[[ Data supplied, beginning ]]

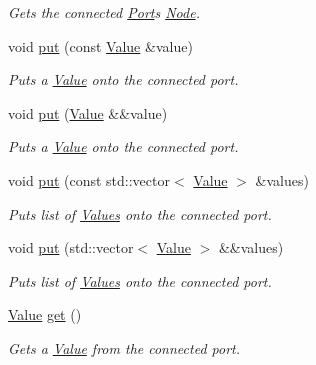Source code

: \begin{DoxyCompactItemize}
\begin{DoxyCompactList}\small\item\em Gets the connected \hyperlink{classdg_1_1deepcore_1_1_port}{Port}\textquotesingle{}s \hyperlink{classdg_1_1deepcore_1_1_node}{Node}. \end{DoxyCompactList}\item 
void \hyperlink{classdg_1_1deepcore_1_1_port_af97b459eaaf922ac144b7d86c0c1193c}{put} (const \hyperlink{classdg_1_1deepcore_1_1_value}{Value} \&value)
\begin{DoxyCompactList}\small\item\em Puts a \hyperlink{classdg_1_1deepcore_1_1_value}{Value} onto the connected port. \end{DoxyCompactList}\item 
void \hyperlink{classdg_1_1deepcore_1_1_port_a019d9b2f617645619de315c31c93be41}{put} (\hyperlink{classdg_1_1deepcore_1_1_value}{Value} \&\&value)
\begin{DoxyCompactList}\small\item\em Puts a \hyperlink{classdg_1_1deepcore_1_1_value}{Value} onto the connected port. \end{DoxyCompactList}\item 
void \hyperlink{classdg_1_1deepcore_1_1_port_adb77d90d29711226a85f171b0c02d91d}{put} (const std\+::vector$<$ \hyperlink{classdg_1_1deepcore_1_1_value}{Value} $>$ \&values)
\begin{DoxyCompactList}\small\item\em Puts list of \hyperlink{classdg_1_1deepcore_1_1_value}{Values} onto the connected port. \end{DoxyCompactList}\item 
void \hyperlink{classdg_1_1deepcore_1_1_port_a7d6a6b271557a6a1e291d068a26bc2f2}{put} (std\+::vector$<$ \hyperlink{classdg_1_1deepcore_1_1_value}{Value} $>$ \&\&values)
\begin{DoxyCompactList}\small\item\em Puts list of \hyperlink{classdg_1_1deepcore_1_1_value}{Values} onto the connected port. \end{DoxyCompactList}\item 
\hyperlink{classdg_1_1deepcore_1_1_value}{Value} \hyperlink{classdg_1_1deepcore_1_1_port_ac197293fca517fcdbbc5b591d5c9d9c5}{get} ()
\begin{DoxyCompactList}\small\item\em Gets a \hyperlink{classdg_1_1deepcore_1_1_value}{Value} from the connected port. \end{DoxyCompactList}\item 

\end{DoxyCompactItemize}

[[ Data supplied, end ]]

## Exercise instructions
The output is the records exactly as they read, with no pictures in it.

## Solution to this task
Source code

: \begin{DoxyCompactItemize}
\begin{DoxyCompactList}\small\item\em Gets the connected \hyperlink{classdg_1_1deepcore_1_1_port}{Port}\textquotesingle{}s \hyperlink{classdg_1_1deepcore_1_1_node}{Node}. \end{DoxyCompactList}\item 
void \hyperlink{classdg_1_1deepcore_1_1_port_af97b459eaaf922ac144b7d86c0c1193c}{put} (const \hyperlink{classdg_1_1deepcore_1_1_value}{Value} \&value)
\begin{DoxyCompactList}\small\item\em Puts a \hyperlink{classdg_1_1deepcore_1_1_value}{Value} onto the connected port. \end{DoxyCompactList}\item 
void \hyperlink{classdg_1_1deepcore_1_1_port_a019d9b2f617645619de315c31c93be41}{put} (\hyperlink{classdg_1_1deepcore_1_1_value}{Value} \&\&value)
\begin{DoxyCompactList}\small\item\em Puts a \hyperlink{classdg_1_1deepcore_1_1_value}{Value} onto the connected port. \end{DoxyCompactList}\item 
void \hyperlink{classdg_1_1deepcore_1_1_port_adb77d90d29711226a85f171b0c02d91d}{put} (const std\+::vector$<$ \hyperlink{classdg_1_1deepcore_1_1_value}{Value} $>$ \&values)
\begin{DoxyCompactList}\small\item\em Puts list of \hyperlink{classdg_1_1deepcore_1_1_value}{Values} onto the connected port. \end{DoxyCompactList}\item 
void \hyperlink{classdg_1_1deepcore_1_1_port_a7d6a6b271557a6a1e291d068a26bc2f2}{put} (std\+::vector$<$ \hyperlink{classdg_1_1deepcore_1_1_value}{Value} $>$ \&\&values)
\begin{DoxyCompactList}\small\item\em Puts list of \hyperlink{classdg_1_1deepcore_1_1_value}{Values} onto the connected port. \end{DoxyCompactList}\item 
\hyperlink{classdg_1_1deepcore_1_1_value}{Value} \hyperlink{classdg_1_1deepcore_1_1_port_ac197293fca517fcdbbc5b591d5c9d9c5}{get} ()
\begin{DoxyCompactList}\small\item\em Gets a \hyperlink{classdg_1_1deepcore_1_1_value}{Value} from the connected port. \end{DoxyCompactList}\item 

\end{DoxyCompactItemize}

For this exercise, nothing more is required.